In an example of death by a thousand cuts to American culture, a progressive county supervisor in Wisconsin is seeking to get rid of the Pledge of Allegiance and any mention of the word “prayer,” believing them to be “inappropriate.”
Heidi Wegleitner is a supervisor for the 2nd District in Dane County, WI, and has held her position since 2012. With her current term coming to end in April, Wegleitner has selected a rather controversial platform in her bid for re-election.
The board’s rules are undergoing their biannual redraft and Wegleitner has proposed that the traditional pre-meeting recitation of the Pledge of Allegiance be scrubbed from proceedings and further requested any mention of the word “prayer” be removed from the rules, Madison.com reported.
“It just doesn’t feel like it’s appropriate for us to be doing, when in a pluralistic society we want to be inclusive and representative,” Wegleitner expressed. “At the end of the day, I think it’s divisive.”
Coming from a background as a public interest attorney, the Working Families Party endorsed county official explained that she had researched the procedures of other local government bodies and found no basis to argue for or against the tradition as participation was mixed. Wegleitner argued, “There’s other ways to show community and shared values.”
The proposal will be discussed at the Thursday meeting of the board, but not fully decided on until after the April 5 election. During their last committee, Sup. Tim Kiefer of the 25th District voiced his concern that by removing the word “prayer,” his right to pray would be removed as well.
“We already have an inspirational message,” Weigleitner countered, “and I have explained to the proponents of inclusion of prayer this is not about taking away their right to offer a prayer at that time if they want.”
However, Sup. Tim Rockwell, 19th District, noted that Dane County was the home to the Freedom From Religion Foundation, an organization based on the false pretense that the Constitution’s barring of the establishment of an official religion of the United States means that there shall be no religion in government whatsoever.
Sup. Jeff Weigand, 20th District, told WMTV he was “amazed” by his colleague’s proposal. “One of the greatest aspects of our country is we had that freedom to worship or not worship. That’s why I like the Pledge of Allegiance because it’s the least we can do to support the men and women who have sacrificed to maintain the freedom we have in this country.”
“The fact that we have the freedom and opportunity to pray openly and freely,” Weigand went on, “we should not be taking this out of the conversation and out of the equation.”
The Pledge of Allegiance was composed by socialist Francis Bellamy in 1892 before later being updated at the behest of President Dwight Eisenhower (R) in 1954 to include the phrase “under God.” As Madison.com reported, the bipartisan acceptance of this acknowledgment of support toward the Republic of the United States has faltered of late into a partisan debate.

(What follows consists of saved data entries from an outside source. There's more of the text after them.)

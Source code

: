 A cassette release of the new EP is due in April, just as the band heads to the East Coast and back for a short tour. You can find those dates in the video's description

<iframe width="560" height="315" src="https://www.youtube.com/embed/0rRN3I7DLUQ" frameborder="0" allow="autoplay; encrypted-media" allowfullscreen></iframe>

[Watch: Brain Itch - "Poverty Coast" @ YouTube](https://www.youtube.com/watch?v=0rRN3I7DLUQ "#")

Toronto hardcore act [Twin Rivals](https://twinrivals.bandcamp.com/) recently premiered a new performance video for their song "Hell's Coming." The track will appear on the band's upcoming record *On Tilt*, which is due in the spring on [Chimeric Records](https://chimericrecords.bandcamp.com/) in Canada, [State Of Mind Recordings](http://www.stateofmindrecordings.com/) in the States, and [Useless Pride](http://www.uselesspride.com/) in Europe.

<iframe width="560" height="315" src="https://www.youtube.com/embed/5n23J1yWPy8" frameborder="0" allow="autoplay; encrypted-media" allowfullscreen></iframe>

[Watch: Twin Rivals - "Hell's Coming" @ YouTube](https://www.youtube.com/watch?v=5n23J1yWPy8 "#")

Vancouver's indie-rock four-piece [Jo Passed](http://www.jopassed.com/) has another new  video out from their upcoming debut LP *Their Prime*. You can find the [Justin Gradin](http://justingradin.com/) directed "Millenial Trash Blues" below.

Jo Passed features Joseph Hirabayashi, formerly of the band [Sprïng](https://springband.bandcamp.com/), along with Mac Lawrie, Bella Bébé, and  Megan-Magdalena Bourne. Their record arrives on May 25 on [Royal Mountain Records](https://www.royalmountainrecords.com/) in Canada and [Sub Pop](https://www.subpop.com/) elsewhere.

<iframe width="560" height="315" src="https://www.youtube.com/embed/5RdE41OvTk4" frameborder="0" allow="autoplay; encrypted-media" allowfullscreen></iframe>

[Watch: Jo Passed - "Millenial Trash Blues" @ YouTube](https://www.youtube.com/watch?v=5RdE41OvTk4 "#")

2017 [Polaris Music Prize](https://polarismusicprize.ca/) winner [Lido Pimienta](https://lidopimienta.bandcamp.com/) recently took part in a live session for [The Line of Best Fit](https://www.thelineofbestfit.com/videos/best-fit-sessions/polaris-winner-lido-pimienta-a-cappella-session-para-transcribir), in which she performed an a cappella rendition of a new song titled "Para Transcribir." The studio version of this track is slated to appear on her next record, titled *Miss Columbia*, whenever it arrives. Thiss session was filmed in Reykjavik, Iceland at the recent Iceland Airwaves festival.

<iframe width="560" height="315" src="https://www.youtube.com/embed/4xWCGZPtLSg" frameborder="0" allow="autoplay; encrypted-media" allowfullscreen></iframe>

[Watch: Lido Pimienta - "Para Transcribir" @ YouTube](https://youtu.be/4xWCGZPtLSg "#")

Wegleitner compared opposition to the pledge to those taking a knee during the national anthem and others have referred to the practice as a form of “white nationalism.”
The progressive supervisor is also seeking, by way of vote, the ability to limit public comment to less than three minutes while simultaneously eliminating the authority of the board to deny public comment on matters of the budget so long as they follow a public hearing.